[Exercise brief] The reply should hold only the lines from the one with "file1 to dir1." to the one with "The UI does", both ends kept, exactly as they appear below, without any pictures.

[Provided records]
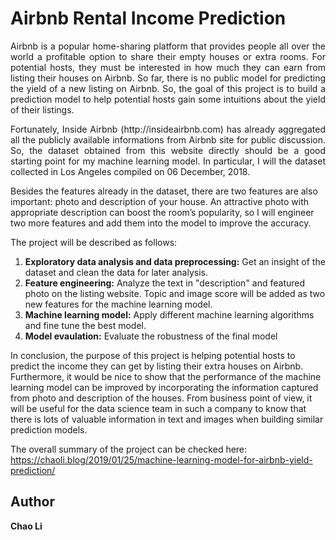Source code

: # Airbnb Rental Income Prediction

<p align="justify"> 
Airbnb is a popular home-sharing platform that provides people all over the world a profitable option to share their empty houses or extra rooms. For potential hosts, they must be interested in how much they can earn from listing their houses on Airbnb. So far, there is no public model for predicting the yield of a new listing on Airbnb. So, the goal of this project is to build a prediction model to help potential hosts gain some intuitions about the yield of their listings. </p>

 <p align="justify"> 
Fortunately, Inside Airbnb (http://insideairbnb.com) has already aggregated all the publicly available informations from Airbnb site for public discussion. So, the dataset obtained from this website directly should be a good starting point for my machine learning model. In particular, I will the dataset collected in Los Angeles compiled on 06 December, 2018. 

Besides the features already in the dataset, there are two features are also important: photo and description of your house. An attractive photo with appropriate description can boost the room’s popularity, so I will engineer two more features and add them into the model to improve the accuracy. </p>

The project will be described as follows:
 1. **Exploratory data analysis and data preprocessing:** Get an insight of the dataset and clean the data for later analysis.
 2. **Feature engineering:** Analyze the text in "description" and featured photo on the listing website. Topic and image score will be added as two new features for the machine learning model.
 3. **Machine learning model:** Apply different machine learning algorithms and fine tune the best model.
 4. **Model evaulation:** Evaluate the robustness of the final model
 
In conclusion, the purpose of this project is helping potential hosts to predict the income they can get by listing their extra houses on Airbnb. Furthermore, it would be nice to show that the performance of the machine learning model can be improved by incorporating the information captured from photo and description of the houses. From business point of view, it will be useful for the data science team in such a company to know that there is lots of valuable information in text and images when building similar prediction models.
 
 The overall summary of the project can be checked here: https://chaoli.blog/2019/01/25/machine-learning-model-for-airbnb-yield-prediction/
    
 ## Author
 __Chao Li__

...

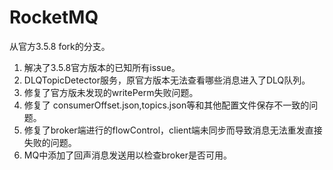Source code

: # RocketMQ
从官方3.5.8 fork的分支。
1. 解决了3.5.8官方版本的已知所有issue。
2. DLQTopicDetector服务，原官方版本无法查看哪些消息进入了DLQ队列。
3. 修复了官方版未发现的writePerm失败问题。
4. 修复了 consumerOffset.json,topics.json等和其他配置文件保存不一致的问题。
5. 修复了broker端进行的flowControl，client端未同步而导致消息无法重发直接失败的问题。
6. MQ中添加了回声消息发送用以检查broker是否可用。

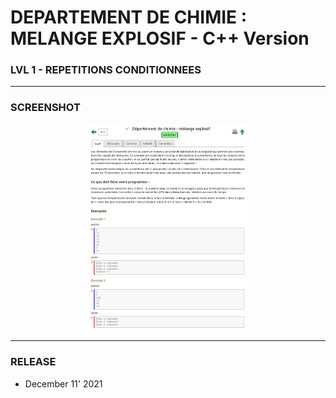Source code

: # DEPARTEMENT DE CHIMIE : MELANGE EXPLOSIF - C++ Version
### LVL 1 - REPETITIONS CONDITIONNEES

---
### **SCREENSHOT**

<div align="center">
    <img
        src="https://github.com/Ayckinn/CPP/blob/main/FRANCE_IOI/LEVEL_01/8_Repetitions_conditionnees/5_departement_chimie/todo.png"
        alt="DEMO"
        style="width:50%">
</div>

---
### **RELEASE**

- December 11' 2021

==

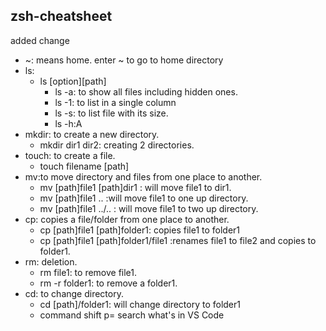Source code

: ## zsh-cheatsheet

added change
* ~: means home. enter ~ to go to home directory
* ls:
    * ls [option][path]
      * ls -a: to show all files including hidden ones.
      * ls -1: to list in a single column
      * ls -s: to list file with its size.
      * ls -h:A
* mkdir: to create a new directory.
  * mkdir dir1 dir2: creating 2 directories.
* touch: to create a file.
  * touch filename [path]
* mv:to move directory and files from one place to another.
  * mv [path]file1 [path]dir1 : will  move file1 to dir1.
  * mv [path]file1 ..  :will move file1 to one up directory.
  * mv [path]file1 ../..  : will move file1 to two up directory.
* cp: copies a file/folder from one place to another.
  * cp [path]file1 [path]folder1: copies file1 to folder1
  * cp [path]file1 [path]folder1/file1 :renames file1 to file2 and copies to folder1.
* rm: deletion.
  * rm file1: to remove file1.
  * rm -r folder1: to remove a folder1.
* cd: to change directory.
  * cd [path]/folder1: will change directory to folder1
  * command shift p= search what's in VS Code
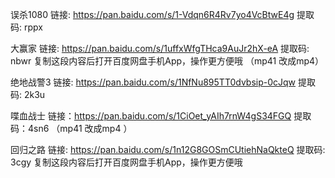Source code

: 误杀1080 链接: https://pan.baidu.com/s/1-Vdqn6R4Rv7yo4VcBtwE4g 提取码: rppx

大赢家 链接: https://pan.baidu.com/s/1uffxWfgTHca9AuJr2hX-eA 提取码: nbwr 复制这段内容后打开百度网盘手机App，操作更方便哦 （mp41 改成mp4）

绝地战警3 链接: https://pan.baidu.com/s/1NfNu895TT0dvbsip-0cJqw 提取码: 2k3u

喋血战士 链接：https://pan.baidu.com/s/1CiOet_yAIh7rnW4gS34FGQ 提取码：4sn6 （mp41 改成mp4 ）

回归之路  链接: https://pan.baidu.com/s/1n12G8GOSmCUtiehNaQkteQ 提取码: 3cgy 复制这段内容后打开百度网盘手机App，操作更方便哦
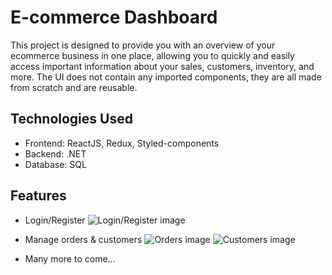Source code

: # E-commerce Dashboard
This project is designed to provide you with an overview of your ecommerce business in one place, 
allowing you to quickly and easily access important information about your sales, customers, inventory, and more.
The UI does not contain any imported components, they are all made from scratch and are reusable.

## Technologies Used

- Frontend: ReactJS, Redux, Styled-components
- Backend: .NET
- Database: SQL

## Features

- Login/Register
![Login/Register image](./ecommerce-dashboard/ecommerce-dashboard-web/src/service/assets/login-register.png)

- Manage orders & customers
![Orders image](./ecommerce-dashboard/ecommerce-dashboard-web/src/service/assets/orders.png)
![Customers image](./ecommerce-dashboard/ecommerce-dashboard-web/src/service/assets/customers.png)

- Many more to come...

[Solution]
  * mv [path]file1 [path]dir1 : will  move file1 to dir1.
  * mv [path]file1 ..  :will move file1 to one up directory.
  * mv [path]file1 ../..  : will move file1 to two up directory.
* cp: copies a file/folder from one place to another.
  * cp [path]file1 [path]folder1: copies file1 to folder1
  * cp [path]file1 [path]folder1/file1 :renames file1 to file2 and copies to folder1.
* rm: deletion.
  * rm file1: to remove file1.
  * rm -r folder1: to remove a folder1.
* cd: to change directory.
  * cd [path]/folder1: will change directory to folder1
  * command shift p= search what's in VS Code
Source code

: 误杀1080 链接: https://pan.baidu.com/s/1-Vdqn6R4Rv7yo4VcBtwE4g 提取码: rppx

大赢家 链接: https://pan.baidu.com/s/1uffxWfgTHca9AuJr2hX-eA 提取码: nbwr 复制这段内容后打开百度网盘手机App，操作更方便哦 （mp41 改成mp4）

绝地战警3 链接: https://pan.baidu.com/s/1NfNu895TT0dvbsip-0cJqw 提取码: 2k3u

喋血战士 链接：https://pan.baidu.com/s/1CiOet_yAIh7rnW4gS34FGQ 提取码：4sn6 （mp41 改成mp4 ）

回归之路  链接: https://pan.baidu.com/s/1n12G8GOSmCUtiehNaQkteQ 提取码: 3cgy 复制这段内容后打开百度网盘手机App，操作更方便哦
Source code

: # E-commerce Dashboard
This project is designed to provide you with an overview of your ecommerce business in one place, 
allowing you to quickly and easily access important information about your sales, customers, inventory, and more.
The UI does not contain any imported components, they are all made from scratch and are reusable.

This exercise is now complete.